Not all of the parties have made specific policy statements about every area of income tax / national insurance / pensions. The Election Comparison Calculator assumes that if no policy statement on a subject has been made by the party, no change would be made by them in their next budget. This means that the blind person's allowance, marriage credit and student loan repayments are the same across the board, as well as the reduction of the personal allowance for those earning over £100,000. Details of the general information used by the calculator are on the page about The Salary Calculator. Party-specific details are below:
PAYE tax / NI contributions are not the only way that the government can gather revenue, and they are not the only ways in which the parties' tax policies differ. Inheritance tax, VAT, corporation tax and many other variables will be debated during the election campaign but they are not relevant to this calculator and are thereforee not included. This may mean that although you may think you would be better off under a certain party, other tax changes recommended by that party may have a negative effect on your total disposable income.
As the current ruling party, the Labour policy is essentially the same as the current tax / NI system. Alistair Darling announced plans to increase employee National Insurance contributions from 11% to 12% between the primary threshold and the upper earnings limit, so this change has been included in the calculations above.
Labour have also said that they will reduce the pension tax relief for those earning over £130,000 (currently, pension contributions are tax-free). These are not included in the calculations, however, as the reductions in tax relief are rather complex and Labour do not intend to do this as part of PAYE - all affected people would already be submitting a tax return, and this would be calculated at that stage.
Although the Conservatives are usually not in favour of high taxes, they recognise that now, just recovering from a recession, is not the time to make drastic cuts to taxes. Temporarily at least, the 50% tax rate would remain. They are very much against Labour's increase in National Insurance but it appears they would not remove it immediately but instead work around it, by increasing the primary threshold at which you start paying NI and also increasing the upper earnings limit.
The Conservatives also say they will reward marriage in the tax system but no details as yet are available.
The Lib Dems say they will increase the personal allowance to £10,000 - meaning those earning under £10k would pay no tax at all. This is a significant increase on the current limit for the under-65s of £6,475, but will not make much difference to those over 65.

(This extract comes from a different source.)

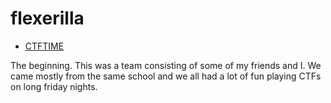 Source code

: # flexerilla

- <a href="https://ctftime.org/team/69249">CTFTIME</a>

The beginning. This was a team consisting of some of my friends and I. We came mostly from the same school and we all had a lot of fun playing CTFs on long friday nights.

Like Labour, they also say they will reduce the tax relief on pension contributions, but the Lib Dems say this will mean a restriction of tax relief to the basic 20% tax rate for all individuals, not just those earning over £130,000. This means that those in the 20% band will still get their pension contributions tax free, but those earning more will only save 20% tax, even if they are in higher tax brackets.
In the longer term, the Lib Dems say they will replace Council Tax with a local tax which is based on ability to pay (i.e., a further income tax). However, the details are not yet available and they would only begin piloting with select local councils in the second year of their Parliament if they come to power, so this is not included in the calculator.
The Green Party's policy on pensions is to end tax relief on pension contributions entirely - therefore, pension contributions are made after tax, not before.
In the short term, they would change National Insurance so that the primary threshold at which you start paying NI is the same as the income tax threshold. They would remove the NI upper earnings limit entirely, meaning that there is no level at which NI contributions go from 12% to 1% - significantly affecting higher earners. Long term, they plan to merge NI and income tax together, but this is not included in the calculator.
UK Independence Party
UKIP have the most radical but also the simplest approach to PAYE. They believe the current system is too complex and propose to replace it with a flat tax approach. A personal allowance of £11,500 would be tax free, after which a flat rate of 31% would be charged - to replace both income tax and National Insurance. It is not clear whether or not pension contributions would remain tax free, the calculator assumes not.